Check each line of the material for the string "show", and copy the lines that have it.

Provided material
- - - -

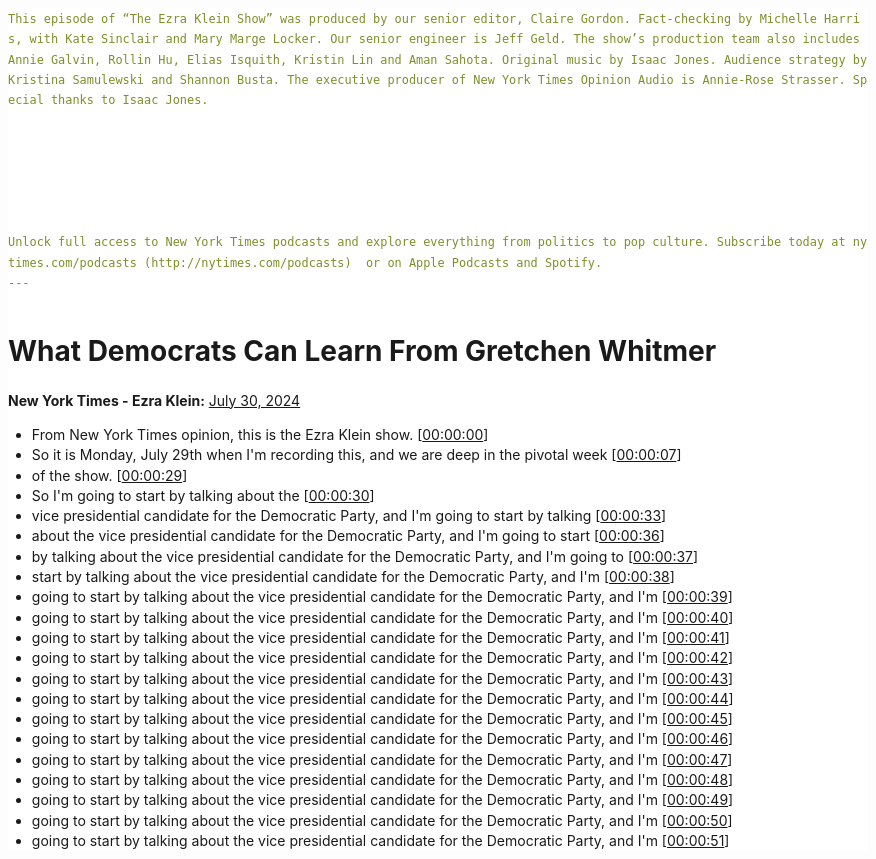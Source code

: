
 ```yaml
This episode of “The Ezra Klein Show” was produced by our senior editor, Claire Gordon. Fact-checking by Michelle Harris, with Kate Sinclair and Mary Marge Locker. Our senior engineer is Jeff Geld. The show’s production team also includes Annie Galvin, Rollin Hu, Elias Isquith, Kristin Lin and Aman Sahota. Original music by Isaac Jones. Audience strategy by Kristina Samulewski and Shannon Busta. The executive producer of New York Times Opinion Audio is Annie-Rose Strasser. Special thanks to Isaac Jones.






Unlock full access to New York Times podcasts and explore everything from politics to pop culture. Subscribe today at nytimes.com/podcasts (http://nytimes.com/podcasts)  or on Apple Podcasts and Spotify.
---
```


# What Democrats Can Learn From Gretchen Whitmer
**New York Times - Ezra Klein:** [July 30, 2024](https://www.youtube.com/watch?v=wz0MB1JbcCc)
*  From New York Times opinion, this is the Ezra Klein show. [[00:00:00](https://www.youtube.com/watch?v=wz0MB1JbcCc&t=0.0s)]
*  So it is Monday, July 29th when I'm recording this, and we are deep in the pivotal week [[00:00:07](https://www.youtube.com/watch?v=wz0MB1JbcCc&t=7.0s)]
*  of the show. [[00:00:29](https://www.youtube.com/watch?v=wz0MB1JbcCc&t=29.36s)]
*  So I'm going to start by talking about the [[00:00:30](https://www.youtube.com/watch?v=wz0MB1JbcCc&t=30.36s)]
*  vice presidential candidate for the Democratic Party, and I'm going to start by talking [[00:00:33](https://www.youtube.com/watch?v=wz0MB1JbcCc&t=33.46s)]
*  about the vice presidential candidate for the Democratic Party, and I'm going to start [[00:00:36](https://www.youtube.com/watch?v=wz0MB1JbcCc&t=36.36s)]
*  by talking about the vice presidential candidate for the Democratic Party, and I'm going to [[00:00:37](https://www.youtube.com/watch?v=wz0MB1JbcCc&t=37.36s)]
*  start by talking about the vice presidential candidate for the Democratic Party, and I'm [[00:00:38](https://www.youtube.com/watch?v=wz0MB1JbcCc&t=38.36s)]
*  going to start by talking about the vice presidential candidate for the Democratic Party, and I'm [[00:00:39](https://www.youtube.com/watch?v=wz0MB1JbcCc&t=39.36s)]
*  going to start by talking about the vice presidential candidate for the Democratic Party, and I'm [[00:00:40](https://www.youtube.com/watch?v=wz0MB1JbcCc&t=40.36s)]
*  going to start by talking about the vice presidential candidate for the Democratic Party, and I'm [[00:00:41](https://www.youtube.com/watch?v=wz0MB1JbcCc&t=41.36s)]
*  going to start by talking about the vice presidential candidate for the Democratic Party, and I'm [[00:00:42](https://www.youtube.com/watch?v=wz0MB1JbcCc&t=42.36s)]
*  going to start by talking about the vice presidential candidate for the Democratic Party, and I'm [[00:00:43](https://www.youtube.com/watch?v=wz0MB1JbcCc&t=43.36s)]
*  going to start by talking about the vice presidential candidate for the Democratic Party, and I'm [[00:00:44](https://www.youtube.com/watch?v=wz0MB1JbcCc&t=44.36s)]
*  going to start by talking about the vice presidential candidate for the Democratic Party, and I'm [[00:00:45](https://www.youtube.com/watch?v=wz0MB1JbcCc&t=45.36s)]
*  going to start by talking about the vice presidential candidate for the Democratic Party, and I'm [[00:00:46](https://www.youtube.com/watch?v=wz0MB1JbcCc&t=46.36s)]
*  going to start by talking about the vice presidential candidate for the Democratic Party, and I'm [[00:00:47](https://www.youtube.com/watch?v=wz0MB1JbcCc&t=47.36s)]
*  going to start by talking about the vice presidential candidate for the Democratic Party, and I'm [[00:00:48](https://www.youtube.com/watch?v=wz0MB1JbcCc&t=48.36s)]
*  going to start by talking about the vice presidential candidate for the Democratic Party, and I'm [[00:00:49](https://www.youtube.com/watch?v=wz0MB1JbcCc&t=49.36s)]
*  going to start by talking about the vice presidential candidate for the Democratic Party, and I'm [[00:00:50](https://www.youtube.com/watch?v=wz0MB1JbcCc&t=50.36s)]
*  going to start by talking about the vice presidential candidate for the Democratic Party, and I'm [[00:00:51](https://www.youtube.com/watch?v=wz0MB1JbcCc&t=51.36s)]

- - - -

Finished exercise
This episode of “The Ezra Klein Show” was produced by our senior editor, Claire Gordon. Fact-checking by Michelle Harris, with Kate Sinclair and Mary Marge Locker. Our senior engineer is Jeff Geld. The show’s production team also includes Annie Galvin, Rollin Hu, Elias Isquith, Kristin Lin and Aman Sahota. Original music by Isaac Jones. Audience strategy by Kristina Samulewski and Shannon Busta. The executive producer of New York Times Opinion Audio is Annie-Rose Strasser. Special thanks to Isaac Jones.
*  From New York Times opinion, this is the Ezra Klein show. [[00:00:00](https://www.youtube.com/watch?v=wz0MB1JbcCc&t=0.0s)]
*  of the show. [[00:00:29](https://www.youtube.com/watch?v=wz0MB1JbcCc&t=29.36s)]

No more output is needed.